Susan didn’t realize one way it was. Ronnie gave the note to her lawyer, who sent it on to Bugliosi. Under California law, any jail letters or messages containing incriminating messages could be used against the sender; unlike Susan’s grand jury testimony, the contents of her notes could still be presented as evidence if she renounced her deal with the prosecutors.
Bugliosi continued accumulating evidence, sometimes through dogged research and sometimes from sheer luck. Examining LAPD evidence bins from the ongoing LaBianca investigations, he found references to Al Springer’s interview and a letter mailed to Charlie while he was in jail in Independence. The letter was signed “Harold.” Bugliosi remembered Susan referring to a party at “Harold’s” next door to the LaBianca home on Waverly Drive.
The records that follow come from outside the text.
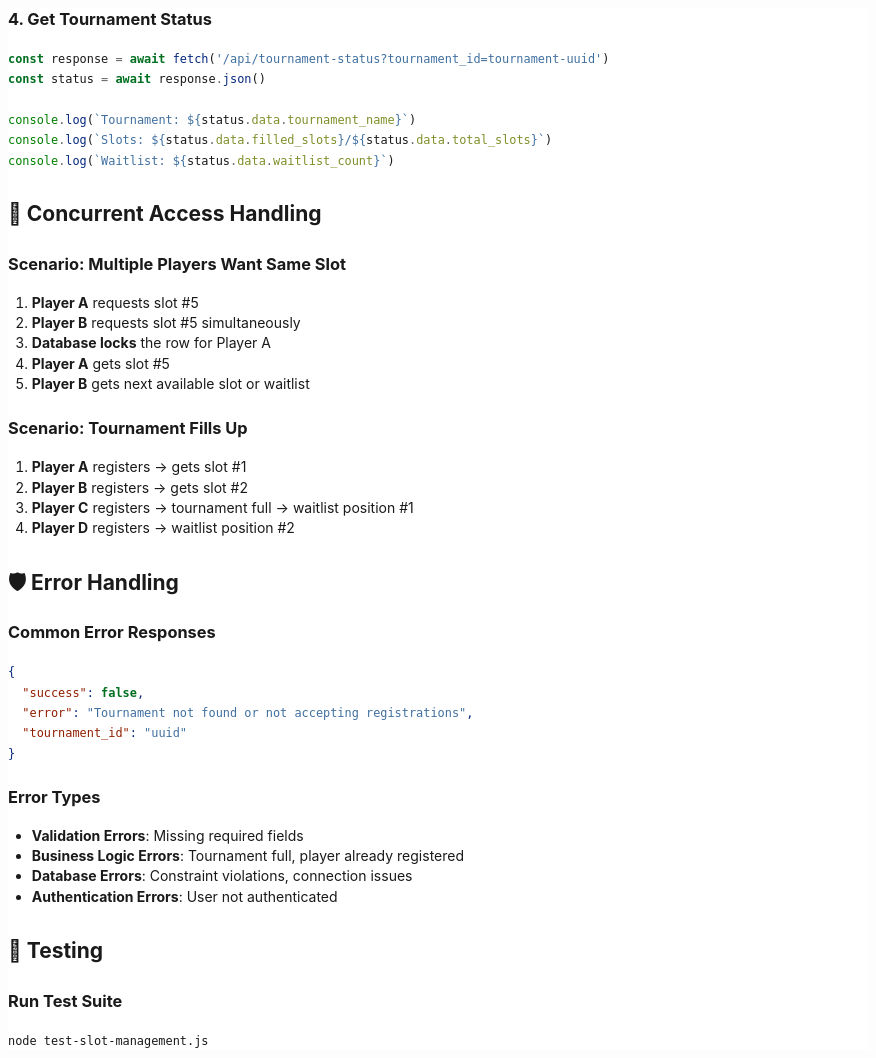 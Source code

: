 ### 4. Get Tournament Status
```javascript
const response = await fetch('/api/tournament-status?tournament_id=tournament-uuid')
const status = await response.json()

console.log(`Tournament: ${status.data.tournament_name}`)
console.log(`Slots: ${status.data.filled_slots}/${status.data.total_slots}`)
console.log(`Waitlist: ${status.data.waitlist_count}`)
```

## 🔄 Concurrent Access Handling

### Scenario: Multiple Players Want Same Slot
1. **Player A** requests slot #5
2. **Player B** requests slot #5 simultaneously
3. **Database locks** the row for Player A
4. **Player A** gets slot #5
5. **Player B** gets next available slot or waitlist

### Scenario: Tournament Fills Up
1. **Player A** registers → gets slot #1
2. **Player B** registers → gets slot #2
3. **Player C** registers → tournament full → waitlist position #1
4. **Player D** registers → waitlist position #2

## 🛡️ Error Handling

### Common Error Responses
```json
{
  "success": false,
  "error": "Tournament not found or not accepting registrations",
  "tournament_id": "uuid"
}
```

### Error Types
- **Validation Errors**: Missing required fields
- **Business Logic Errors**: Tournament full, player already registered
- **Database Errors**: Constraint violations, connection issues
- **Authentication Errors**: User not authenticated

## 🧪 Testing

### Run Test Suite
```bash
node test-slot-management.js
```

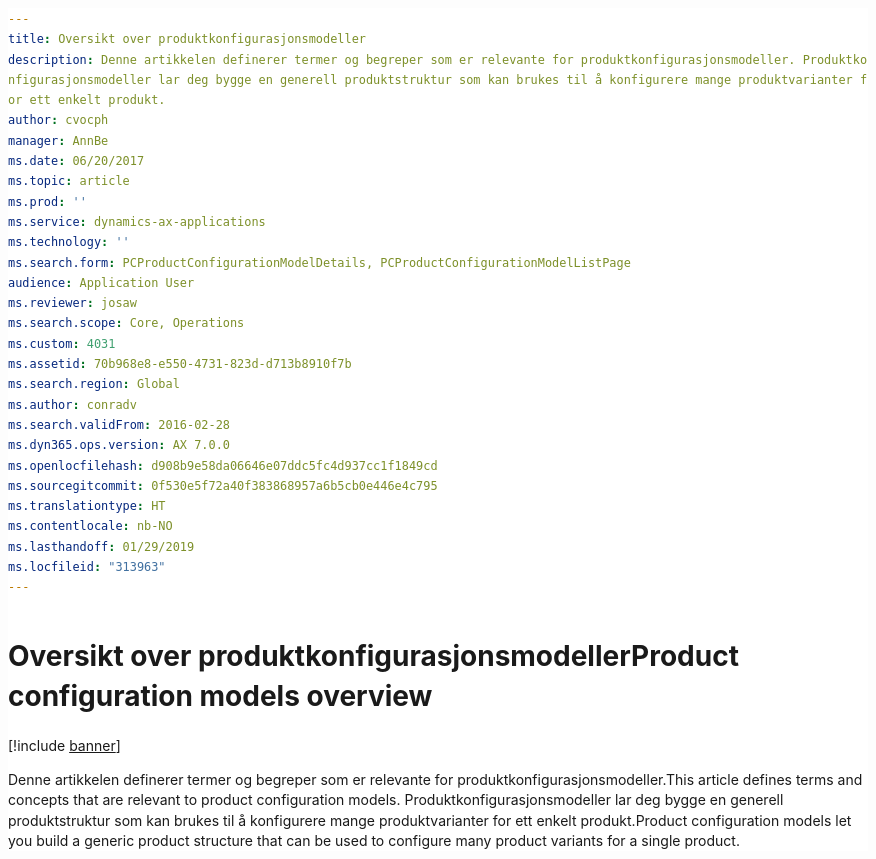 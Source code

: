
 ```yaml
---
title: Oversikt over produktkonfigurasjonsmodeller
description: Denne artikkelen definerer termer og begreper som er relevante for produktkonfigurasjonsmodeller. Produktkonfigurasjonsmodeller lar deg bygge en generell produktstruktur som kan brukes til å konfigurere mange produktvarianter for ett enkelt produkt.
author: cvocph
manager: AnnBe
ms.date: 06/20/2017
ms.topic: article
ms.prod: ''
ms.service: dynamics-ax-applications
ms.technology: ''
ms.search.form: PCProductConfigurationModelDetails, PCProductConfigurationModelListPage
audience: Application User
ms.reviewer: josaw
ms.search.scope: Core, Operations
ms.custom: 4031
ms.assetid: 70b968e8-e550-4731-823d-d713b8910f7b
ms.search.region: Global
ms.author: conradv
ms.search.validFrom: 2016-02-28
ms.dyn365.ops.version: AX 7.0.0
ms.openlocfilehash: d908b9e58da06646e07ddc5fc4d937cc1f1849cd
ms.sourcegitcommit: 0f530e5f72a40f383868957a6b5cb0e446e4c795
ms.translationtype: HT
ms.contentlocale: nb-NO
ms.lasthandoff: 01/29/2019
ms.locfileid: "313963"
---
```

# <a name="product-configuration-models-overview"></a><span data-ttu-id="d0a4b-104">Oversikt over produktkonfigurasjonsmodeller</span><span class="sxs-lookup"><span data-stu-id="d0a4b-104">Product configuration models overview</span></span>

[!include [banner](../includes/banner.md)]

<span data-ttu-id="d0a4b-105">Denne artikkelen definerer termer og begreper som er relevante for produktkonfigurasjonsmodeller.</span><span class="sxs-lookup"><span data-stu-id="d0a4b-105">This article defines terms and concepts that are relevant to product configuration models.</span></span> <span data-ttu-id="d0a4b-106">Produktkonfigurasjonsmodeller lar deg bygge en generell produktstruktur som kan brukes til å konfigurere mange produktvarianter for ett enkelt produkt.</span><span class="sxs-lookup"><span data-stu-id="d0a4b-106">Product configuration models let you build a generic product structure that can be used to configure many product variants for a single product.</span></span>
Harold’s letter included an address and two phone numbers. Bugliosi asked the LaBianca detectives to find him.
Having read Susan’s first-person account in the Sunday newspaper, on Monday a local TV crew set out to look for the items discarded after the Tate murders. Almost immediately they found bloody clothes in an embankment off Benedict Canyon Road. The police had searched for weeks, but the TV crew made the discovery within ten minutes. The LAPD labs matched blood on the clothing to the Cielo victims, and also a long hair stuck on one of the garments as Susan Atkins’s.
On Tuesday, Bernard Weiss decided to bug the Van Nuys cops about the gun his son Steven found back in September. The Susan Atkins story in the Times referred to a .22 used for the Tate murders—were the police sure that Steven’s gun wasn’t the one they were looking for? The officer at Van Nuys referred Bernard to the Homicide Division at Parker Center. He called there and explained how the gun his son found had a broken grip just like the one they thought came from Cielo. Bernard was informed that “we can’t check out every citizen report on every gun we find.” His next call was to a neighbor who worked for a local TV station. The station called Parker Center, and late that night the .22 Buntline was finally retrieved from Van Nuys. Tests on recovered slugs from the murder site proved that it was the gun used in the Cielo killings. When some of the shell casings found at Spahn Ranch matched the .22 Buntline, the murder weapon was solidly linked to the Family.